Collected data

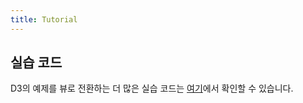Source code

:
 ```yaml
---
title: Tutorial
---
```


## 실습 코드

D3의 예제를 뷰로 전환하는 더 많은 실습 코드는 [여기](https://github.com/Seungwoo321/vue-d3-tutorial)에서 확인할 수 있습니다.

---

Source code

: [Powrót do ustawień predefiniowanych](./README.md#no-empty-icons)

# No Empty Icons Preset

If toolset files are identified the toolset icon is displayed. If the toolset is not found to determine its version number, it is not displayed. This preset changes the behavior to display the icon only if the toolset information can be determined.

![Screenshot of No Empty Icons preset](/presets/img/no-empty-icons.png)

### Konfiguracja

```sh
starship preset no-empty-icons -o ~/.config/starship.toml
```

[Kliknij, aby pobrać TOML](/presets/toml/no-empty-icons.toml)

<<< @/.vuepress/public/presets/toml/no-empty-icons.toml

What is expected
Go through the records and pull out each line that includes the word "presets".

Result
![Screenshot of No Empty Icons preset](/presets/img/no-empty-icons.png)
[Kliknij, aby pobrać TOML](/presets/toml/no-empty-icons.toml)
<<< @/.vuepress/public/presets/toml/no-empty-icons.toml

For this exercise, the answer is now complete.